Камнем рухнул в молчание.
Поначалу, когда Оп Олооп только возобновил свой рассказ, сотрапезники слушали его словоизлияния настороженно, но затем поддались силе его убеждения. Его речь более не походила на вымученную софистику, призванную прикрыть случайную рану, нанесенную некстати оброненными словами. Его слушали затаив дыхание, стараясь не шуметь столовыми приборами. И все, за исключением сутенера, напитались его тоской, когда голос замолк, а взгляд устремился вдаль.
— Глоток «Mercurey»? — предложил Гастон, протягивая бутыль.
Молчание.
Когда человек бросается вниз с вертикального эксарпа самого себя, водоворот его эмоций и воспоминаний не исчезает при ударе.
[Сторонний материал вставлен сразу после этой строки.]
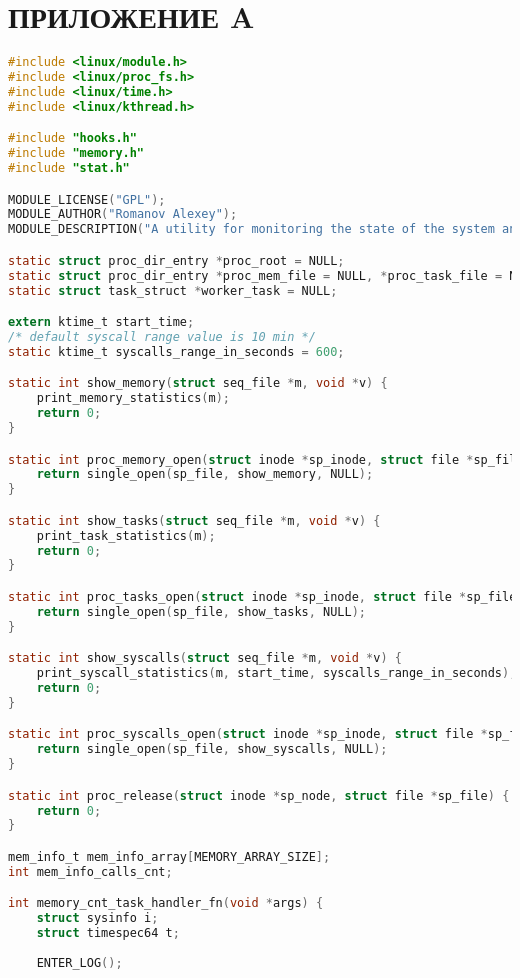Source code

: \chapter*{ПРИЛОЖЕНИЕ A}

\begin{lstlisting}[label=lst:monitor_main, caption=Листинг файла monitor\_main.c, language=c]
#include <linux/module.h>
#include <linux/proc_fs.h> 
#include <linux/time.h>
#include <linux/kthread.h>

#include "hooks.h"
#include "memory.h"
#include "stat.h"

MODULE_LICENSE("GPL");
MODULE_AUTHOR("Romanov Alexey");
MODULE_DESCRIPTION("A utility for monitoring the state of the system and kernel load");

static struct proc_dir_entry *proc_root = NULL;
static struct proc_dir_entry *proc_mem_file = NULL, *proc_task_file = NULL, *proc_syscall_file = NULL;
static struct task_struct *worker_task = NULL;

extern ktime_t start_time;
/* default syscall range value is 10 min */
static ktime_t syscalls_range_in_seconds = 600;

static int show_memory(struct seq_file *m, void *v) {
	print_memory_statistics(m);
	return 0;
}

static int proc_memory_open(struct inode *sp_inode, struct file *sp_file) {
	return single_open(sp_file, show_memory, NULL);
}

static int show_tasks(struct seq_file *m, void *v) {
	print_task_statistics(m);
	return 0;
}

static int proc_tasks_open(struct inode *sp_inode, struct file *sp_file) {
	return single_open(sp_file, show_tasks, NULL);
}

static int show_syscalls(struct seq_file *m, void *v) {
	print_syscall_statistics(m, start_time, syscalls_range_in_seconds);
	return 0;
}

static int proc_syscalls_open(struct inode *sp_inode, struct file *sp_file) {
	return single_open(sp_file, show_syscalls, NULL);
}

static int proc_release(struct inode *sp_node, struct file *sp_file) {
	return 0;
}

mem_info_t mem_info_array[MEMORY_ARRAY_SIZE];
int mem_info_calls_cnt;

int memory_cnt_task_handler_fn(void *args) {
	struct sysinfo i;
	struct timespec64 t;
	
	ENTER_LOG();
	

\end{lstlisting}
Больные, искалеченные слова разбегаются в стороны или повисают дымкой сумасшествия в воздухе.
По прошествии некоторого времени он пробормотал:
— Вино — кровь; кровь — вино. Нет. НЕТ! Солнце: Мозель, Шампань…
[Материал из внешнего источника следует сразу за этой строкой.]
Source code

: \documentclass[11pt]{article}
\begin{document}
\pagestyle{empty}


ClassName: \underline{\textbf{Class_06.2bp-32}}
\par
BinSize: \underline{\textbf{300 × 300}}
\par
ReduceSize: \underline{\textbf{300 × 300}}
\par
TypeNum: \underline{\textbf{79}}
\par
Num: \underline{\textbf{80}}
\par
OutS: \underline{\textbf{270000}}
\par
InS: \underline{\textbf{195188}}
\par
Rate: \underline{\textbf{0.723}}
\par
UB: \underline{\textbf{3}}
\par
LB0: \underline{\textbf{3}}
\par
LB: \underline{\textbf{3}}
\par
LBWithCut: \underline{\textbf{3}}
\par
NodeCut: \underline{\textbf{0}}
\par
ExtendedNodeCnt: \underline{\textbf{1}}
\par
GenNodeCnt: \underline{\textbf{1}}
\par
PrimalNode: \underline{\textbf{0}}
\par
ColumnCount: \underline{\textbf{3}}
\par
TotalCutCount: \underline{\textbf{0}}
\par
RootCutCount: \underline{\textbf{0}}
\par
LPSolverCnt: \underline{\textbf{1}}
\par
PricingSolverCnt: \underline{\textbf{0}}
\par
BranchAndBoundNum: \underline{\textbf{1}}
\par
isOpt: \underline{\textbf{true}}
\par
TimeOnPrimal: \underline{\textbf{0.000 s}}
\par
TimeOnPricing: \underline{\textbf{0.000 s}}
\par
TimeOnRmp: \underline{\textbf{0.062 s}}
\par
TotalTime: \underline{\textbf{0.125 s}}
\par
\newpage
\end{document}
Были ли эти сказанные тоном медиума или жреца слова хитрой уловкой или отблеском тайны? Никто не знал и не узнает этого. Иные психические процессы столь загадочны, что люди просто не осознают их. Причуды духа иногда оказываются его истинным состоянием, проявляя себя в точках высшего подъема и низшего падения, и никакому вымыслу такое и не снилось. Иератическая поза Опа Олоопа была подлинной,
В какой-то момент он, казалось, был готов раскрыться. Присутствующие обратились в слух. Все жаждали вновь услышать его болезненно чарующее повествование. И он заговорил низким, с придыханием голосом, в который вплетались приглушенные колокольные нотки:
— Вино — кровь, кровь — вино! Я видел крестьян, которые, поднимая стакан с красным домашним вином, крестились и плакали, искренне веря, что пьют кровь своих детей. Я видел землю, изъеденную воронками от снарядов, в которых трупы переплетались подобно виноградной лозе. Видел грозди светловолосых голов, с которых на бесплодную землю стекал кровавый сок, чтобы потом превратиться в пену шампанского вина. Прозрачным утром на границе с Мозелем я видел, как из горящего сада подобно призрачным скелетам поднимались окончившие свой путь жизни. И повсюду, куда ни кинь взгляд, диадемы из лозы и колючей проволоки, зеленая плоть молодости, в которой сбраживаются тени, позор и уродства. Поэтому вино пьянит меня прежде всего горечью и лишь потом — забвением. Я знаю, что в нем перерождаются человеческие души, и каждый глоток раздирает мне горло тоской, а затем проливается на него бальзамом забытья.
Долгое молчание.
Оп Олооп в четыре глотка осушил свой бокал.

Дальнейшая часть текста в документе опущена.